Aim of the task ::
Skip the pictures, please, and write out exactly the lines from the opening of the data through the line containing "Ohjelmistokehitysprosessissa testausta voidaan".
◆ ◆ ◆ ◆
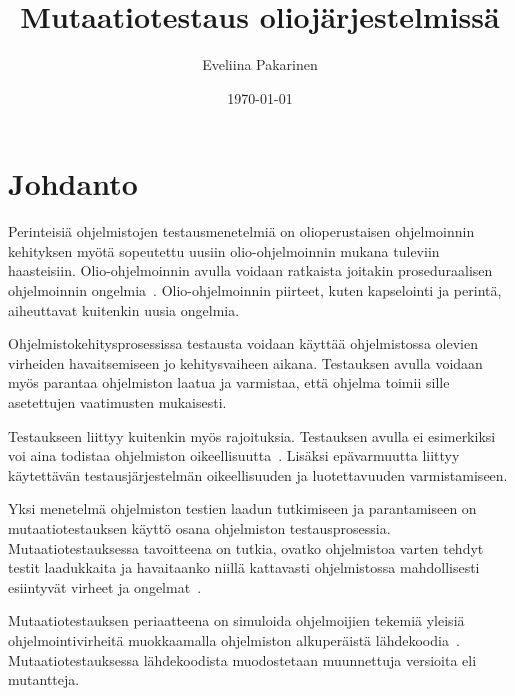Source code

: \documentclass[finnish, grading]{tktltiki2}
\title{Mutaatiotestaus oliojärjestelmissä}
\author{Eveliina Pakarinen}
\date{\today}
\theoremstyle{definition}
\theoremstyle{remark}
\begin{document}

\frontmatter      %

\maketitle        %
\makeabstract     %

\tableofcontents  %


\mainmatter       %




\section{Johdanto}

Perinteisiä ohjelmistojen testausmenetelmiä on olioperustaisen ohjelmoinnin kehityksen myötä sopeutettu uusiin olio-ohjelmoinnin mukana tuleviin haasteisiin. Olio-ohjelmoinnin avulla voidaan ratkaista joitakin proseduraalisen ohjelmoinnin ongelmia~\cite[s. 86]{Mariani:Pezze:2008}. Olio-ohjelmoinnin piirteet, kuten kapselointi ja perintä, aiheuttavat kuitenkin uusia ongelmia.

Ohjelmistokehitysprosessissa testausta voidaan käyttää ohjelmistossa olevien virheiden havaitsemiseen jo kehitysvaiheen aikana. Testauksen avulla voidaan myös parantaa ohjelmiston laatua ja varmistaa, että ohjelma toimii sille asetettujen vaatimusten mukaisesti. 

Testaukseen liittyy kuitenkin myös rajoituksia. Testauksen avulla ei esimerkiksi voi aina todistaa ohjelmiston oikeellisuutta~\cite[s. 58]{Binder:1999}. Lisäksi epävarmuutta liittyy käytettävän testausjärjestelmän oikeellisuuden ja luotettavuuden varmistamiseen.

Yksi menetelmä ohjelmiston testien laadun tutkimiseen ja parantamiseen on mutaatiotestauksen käyttö osana ohjelmiston testausprosessia. Mutaatiotestauksessa tavoitteena on tutkia, ovatko ohjelmistoa varten tehdyt testit laadukkaita ja havaitaanko niillä kattavasti ohjelmistossa mahdollisesti esiintyvät virheet ja ongelmat~\cite[s. 649]{Jia:Harman:2011}. 

Mutaatiotestauksen periaatteena on simuloida ohjelmoijien tekemiä yleisiä ohjelmointivirheitä muokkaamalla ohjelmiston alkuperäistä lähdekoodia~\cite[s. 649]{Jia:Harman:2011}. Mutaatiotestauksessa lähdekoodista muodostetaan muunnettuja versioita eli mutantteja. 
\end{document}
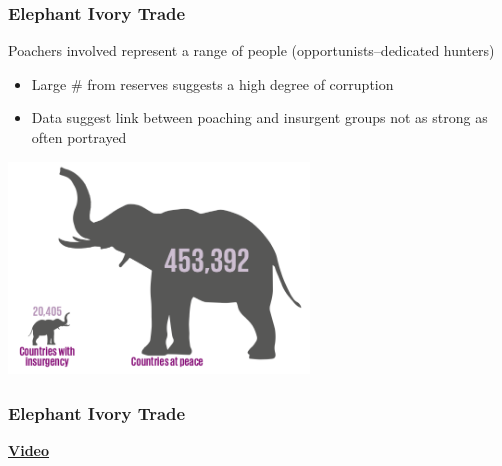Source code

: \documentclass[10pt]{beamer}
\begin{document}
\begin{frame}[t]
\frametitle{Elephant Ivory Trade}
\vspace{0.5cm}

	Poachers involved represent a range of people (opportunists--dedicated hunters)\\
	\medskip
		\begin{itemize}
			\item Large \# from reserves suggests a high degree of corruption\\
			\medskip
			\item Data suggest link between poaching and insurgent groups not as strong as often portrayed\\
		\end{itemize}
	
	\begin{center}
		\includegraphics[width=0.6\textwidth]{figures/ePoaching3.png}
	\end{center}		

\end{frame}


\begin{frame}
\frametitle{Elephant Ivory Trade}

	\begin{center}
		\href{https://www.youtube.com/watch?time_continue=185&v=5gQujyNDp98}{\Large{\textbf{Video}}}	
	\end{center}	

\end{frame}
\end{document}
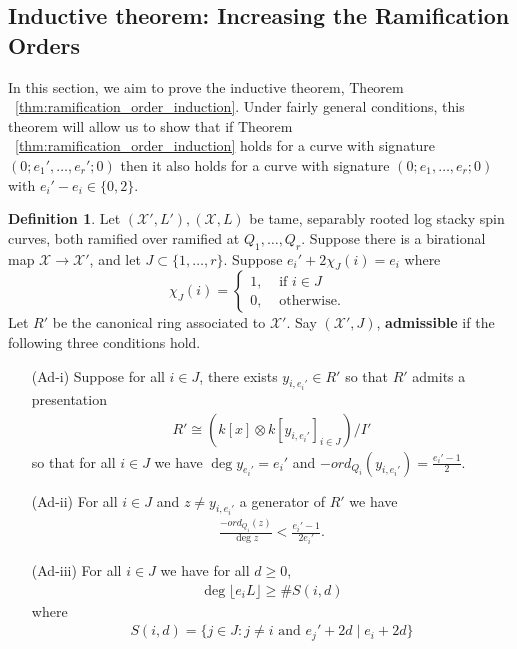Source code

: \documentclass{amsart}
\theoremstyle{plain}
\theoremstyle{definition}
\newtheorem{defn}[thm]{Definition}
\theoremstyle{remark}
\numberwithin{equation}{section}
\newcommand\ssec{\subsection}
\newcommand \sx{\mathscr X}
\newcommand \subhalf[1]{\frac{{#1} - 1}{2{#1}}}
\begin{document}
\ssec{Inductive theorem: Increasing the Ramification Orders}
\label{ssec:g_0_ram_orders}
In this section, we aim to prove the inductive theorem, Theorem ~\ref{thm:ramification_order_induction}. Under fairly general conditions, this theorem will allow us to show that if Theorem ~\ref{thm:ramification_order_induction} holds for a curve with signature $(0;e_1',\ldots, e_r';0)$ then it also holds for a curve with signature $(0;e_1,\ldots, e_r;0)$ with $e_i' - e_i \in \{0,2\}$.

\begin{defn}
\label{defn:admissible}
Let $(\sx',L'),(\sx,L)$ be tame, separably rooted log stacky spin curves, both ramified over ramified at $Q_1,\ldots, Q_r$. Suppose there is a birational map $\sx \rightarrow \sx'$, and let $J \subset \{1,
\ldots, r\}$. Suppose $e_i'+ 2\chi_J(i) = e_i$ where
$$
\chi_J(i) = \begin{cases}
	1, &\text{ if }i \in J\\
	0, &\text{ otherwise. } 
\end{cases}$$
Let $R'$ be the canonical ring associated to $\sx'$. Say $(\sx',J)$, {\bf admissible} if the following three conditions hold.
\begin{enumerate}
	\item[(Ad-i)] Suppose for all $i \in J$, there exists $y_{i,e_i'} \in R'$ so that $R'$ admits a presentation
\begin{align*}
	R' \cong \left( k[x] \otimes k[y_{i,e_i'}]_{i \in J} \right)/I'
\end{align*}
so that for all $i \in J$ we have $\deg y_{e_i'} = e_i'$ and $-ord_{Q_i}(y_{i,e_i'}) = \frac{e_i'-1}{2}$.
\item[(Ad-ii)] For all $i \in J$ and $z \neq y_{i,e_i'}$ a generator of $R'$ we have
\begin{align*}
	\frac{- ord_{Q_i}(z)}{\deg z} < \subhalf {e_i'}.
\end{align*}
\item[(Ad-iii)] For all $i \in J$ we have for all $d \geq 0$,
\begin{align*}
	\deg \lfloor e_i L \rfloor \geq \# S(i,d)
\end{align*}
where
\begin{align*}
	S(i,d) = \{j \in J : j \neq i \text{ and }e_j'+2d \mid e_i+2d\}
\end{align*}
\end{enumerate}
\end{defn}
\end{document}
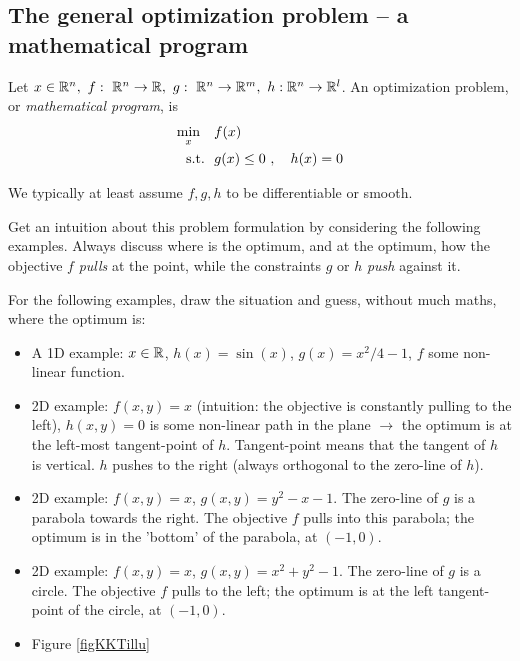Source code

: \subsection{The general optimization problem -- a mathematical program}

\begin{myDefinition}
Let $x\in{\mathbb{R}}^n,~ f:~ {\mathbb{R}}^n \to {\mathbb{R}},~ g:~ {\mathbb{R}}^n \to {\mathbb{R}}^m,~
h: {\mathbb{R}}^n\to{\mathbb{R}}^l$. An optimization problem, or \emph{mathematical
program}, is
\begin{align*}
\min_x\quad & f(x)\\
~~\text{s.t.}~~ & g(x)\le 0~,\quad h(x)=0
\end{align*}
\end{myDefinition}
We typically at least assume $f,g,h$ to be differentiable or smooth.

Get an intuition about this problem formulation by considering the
following examples. Always discuss where is the optimum, and at the
optimum, how the objective $f$ \emph{pulls} at the point, while the
constraints $g$ or $h$ \emph{push} against it.

For the following examples, draw the situation and guess, without much maths, where the optimum is:
\begin{itemize}
\item A 1D example: $x\in{\mathbb{R}}$, $h(x) = \sin(x)$, $g(x) = x^2/4-1$,
$f$ some non-linear function.

\item 2D example: $f(x,y) = x$ (intuition: the objective is constantly
pulling to the left), $h(x,y)=0$ is some non-linear path in the plane
$\to$ the optimum is at the left-most tangent-point of
$h$. Tangent-point means that the tangent of $h$ is vertical. $h$
pushes to the right (always orthogonal to the zero-line of $h$).

\item 2D example: $f(x,y) = x$, $g(x,y) = y^2-x-1$. The zero-line of
$g$ is a parabola towards the right. The objective $f$ pulls into this
parabola; the optimum is in the 'bottom' of the parabola, at $(-1,0)$.

\item 2D example: $f(x,y) = x$, $g(x,y) = x^2 + y^2-1$. The zero-line of
$g$ is a circle. The objective $f$ pulls to the left; the optimum is
at the left tangent-point of the circle, at $(-1,0)$.

\item Figure \ref{figKKTillu}
\end{itemize}

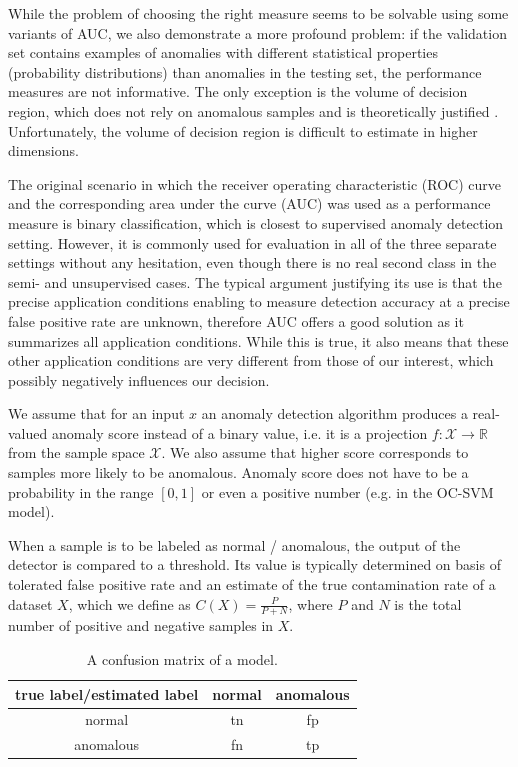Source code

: While the problem of choosing the right measure seems to be solvable using some variants of AUC, we also demonstrate a more profound problem: if the validation set contains examples of anomalies with different statistical properties (probability distributions) than anomalies in the testing set, the performance measures are not informative. The only exception is the volume of decision region, which does not rely on anomalous samples and is theoretically justified \cite{steinwart2005classification}. Unfortunately, the volume of decision region is difficult to estimate in higher dimensions.

The original scenario in which the receiver operating characteristic (ROC) curve \cite{egan1975signal} and the corresponding area under the curve (AUC) was used as a performance measure is binary classification, which is closest to supervised anomaly detection setting. However, it is commonly used for evaluation in all of the three separate settings without any hesitation, even though there is no real second class in the semi- and unsupervised cases. The typical argument justifying its use is that the precise application conditions enabling to measure detection accuracy at a precise false positive rate are unknown, therefore AUC offers a good solution as it summarizes all application conditions. While this is true, it also means that these other application conditions are very different from those of our interest, which possibly negatively influences our decision. 

We assume that for an input $x$ an anomaly detection algorithm produces a real-valued anomaly score instead of a binary value, i.e. it is a projection $f:\mathcal{X} \rightarrow \mathbb{R}$ from the sample space $\mathcal{X}$. We also assume that higher score corresponds to samples more likely to be anomalous. Anomaly score does not have to be a probability in the range $[0, 1]$ or even a positive number (e.g. in the OC-SVM model). 

When a sample is to be labeled as normal / anomalous, the output of the detector is compared to a threshold. Its value is typically determined on basis of tolerated false positive rate and an estimate of the true contamination rate of a dataset $X$, which we define as $C(X)=\frac{P}{P+N}$, where $P$ and $N$ is the total number of positive and negative samples in $X$.

\begin{table}
\centering
	\begin{tabular}{c | c c}
		true label/estimated label & normal & anomalous \\
		\hline
		normal & tn & fp  \\
		anomalous & fn & tp 
	\end{tabular}
	\caption{A confusion matrix of a model.}
	\label{tab:conf_ex}
\end{table}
◆ ◆ ◆ ◆
Solution for this task ::
Source code

: \documentclass[finnish, grading]{tktltiki2}
\title{Mutaatiotestaus oliojärjestelmissä}
\author{Eveliina Pakarinen}
\date{\today}
\theoremstyle{definition}
\theoremstyle{remark}
\begin{document}

\frontmatter      %

\maketitle        %
\makeabstract     %

\tableofcontents  %


\mainmatter       %




\section{Johdanto}

Perinteisiä ohjelmistojen testausmenetelmiä on olioperustaisen ohjelmoinnin kehityksen myötä sopeutettu uusiin olio-ohjelmoinnin mukana tuleviin haasteisiin. Olio-ohjelmoinnin avulla voidaan ratkaista joitakin proseduraalisen ohjelmoinnin ongelmia~\cite[s. 86]{Mariani:Pezze:2008}. Olio-ohjelmoinnin piirteet, kuten kapselointi ja perintä, aiheuttavat kuitenkin uusia ongelmia.

Ohjelmistokehitysprosessissa testausta voidaan käyttää ohjelmistossa olevien virheiden havaitsemiseen jo kehitysvaiheen aikana. Testauksen avulla voidaan myös parantaa ohjelmiston laatua ja varmistaa, että ohjelma toimii sille asetettujen vaatimusten mukaisesti. 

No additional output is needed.